WHAT TO DO
Down to the last line, print the data that follows exactly, without its pictures.
────────────────────
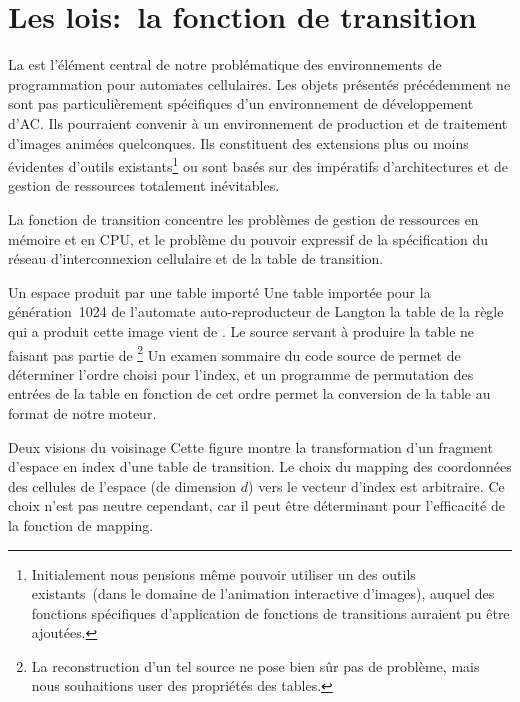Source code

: \section{Les lois:~la fonction de transition}

La  est l'élément central de notre
problématique des environnements de programmation pour automates
cellulaires. %
Les objets présentés précédemment ne sont pas particulièrement
spécifiques d'un environnement de développement d'AC\@. %
Ils pourraient convenir à un environnement de production et de
traitement d'images animées quelconques. %
Ils constituent des extensions plus ou moins évidentes d'outils
existants\footnote{%
  Initialement nous pensions même pouvoir utiliser un des outils
  existants~(dans le domaine de l'animation interactive d'images),
  auquel des fonctions spécifiques d'application de fonctions de
  transitions auraient pu être ajoutées.} %
ou sont basés sur des impératifs d'architectures et de gestion de
ressources totalement inévitables. %

La fonction de transition concentre les problèmes de gestion de
ressources en mémoire et en CPU, et le problème du pouvoir expressif
de la spécification du réseau d'interconnexion cellulaire et de la
table de transition. %

%
{Un espace produit par une table importé}%
{Une table importée pour la génération~1024 de l'automate auto-reproducteur de Langton}%
{la table de la règle~ qui a produit cette image vient de
  . %
  Le source servant à produire la table ne faisant pas partie de
  \footnote{%
    La reconstruction d'un tel source ne pose bien sûr pas de
    problème, mais nous souhaitions user des propriétés des tables.} %
  Un examen sommaire du code source de  permet de
  déterminer l'ordre choisi pour l'index, et un programme de
  permutation des entrées de la table en fonction de cet ordre permet
  la conversion de la table au format de notre moteur.}

%
{}%
{Deux visions du voisinage}%
{Cette figure montre la transformation d'un fragment
  d'espace en index d'une table de transition. %
  Le choix du mapping des coordonnées des cellules de l'espace
  (de dimension $d$) vers le vecteur d'index est arbitraire. %
  Ce choix n'est pas neutre cependant, car il peut être déterminant pour
  l'efficacité de la fonction de mapping. %
  }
────────────────────
EXPECTED OUTPUT
Source code

: \section{Les lois:~la fonction de transition}

La  est l'élément central de notre
problématique des environnements de programmation pour automates
cellulaires. %
Les objets présentés précédemment ne sont pas particulièrement
spécifiques d'un environnement de développement d'AC\@. %
Ils pourraient convenir à un environnement de production et de
traitement d'images animées quelconques. %
Ils constituent des extensions plus ou moins évidentes d'outils
existants\footnote{%
  Initialement nous pensions même pouvoir utiliser un des outils
  existants~(dans le domaine de l'animation interactive d'images),
  auquel des fonctions spécifiques d'application de fonctions de
  transitions auraient pu être ajoutées.} %
ou sont basés sur des impératifs d'architectures et de gestion de
ressources totalement inévitables. %

La fonction de transition concentre les problèmes de gestion de
ressources en mémoire et en CPU, et le problème du pouvoir expressif
de la spécification du réseau d'interconnexion cellulaire et de la
table de transition. %

%
{Un espace produit par une table importé}%
{Une table importée pour la génération~1024 de l'automate auto-reproducteur de Langton}%
{la table de la règle~ qui a produit cette image vient de
  . %
  Le source servant à produire la table ne faisant pas partie de
  \footnote{%
    La reconstruction d'un tel source ne pose bien sûr pas de
    problème, mais nous souhaitions user des propriétés des tables.} %
  Un examen sommaire du code source de  permet de
  déterminer l'ordre choisi pour l'index, et un programme de
  permutation des entrées de la table en fonction de cet ordre permet
  la conversion de la table au format de notre moteur.}

%
{}%
{Deux visions du voisinage}%
{Cette figure montre la transformation d'un fragment
  d'espace en index d'une table de transition. %
  Le choix du mapping des coordonnées des cellules de l'espace
  (de dimension $d$) vers le vecteur d'index est arbitraire. %
  Ce choix n'est pas neutre cependant, car il peut être déterminant pour
  l'efficacité de la fonction de mapping. %
  }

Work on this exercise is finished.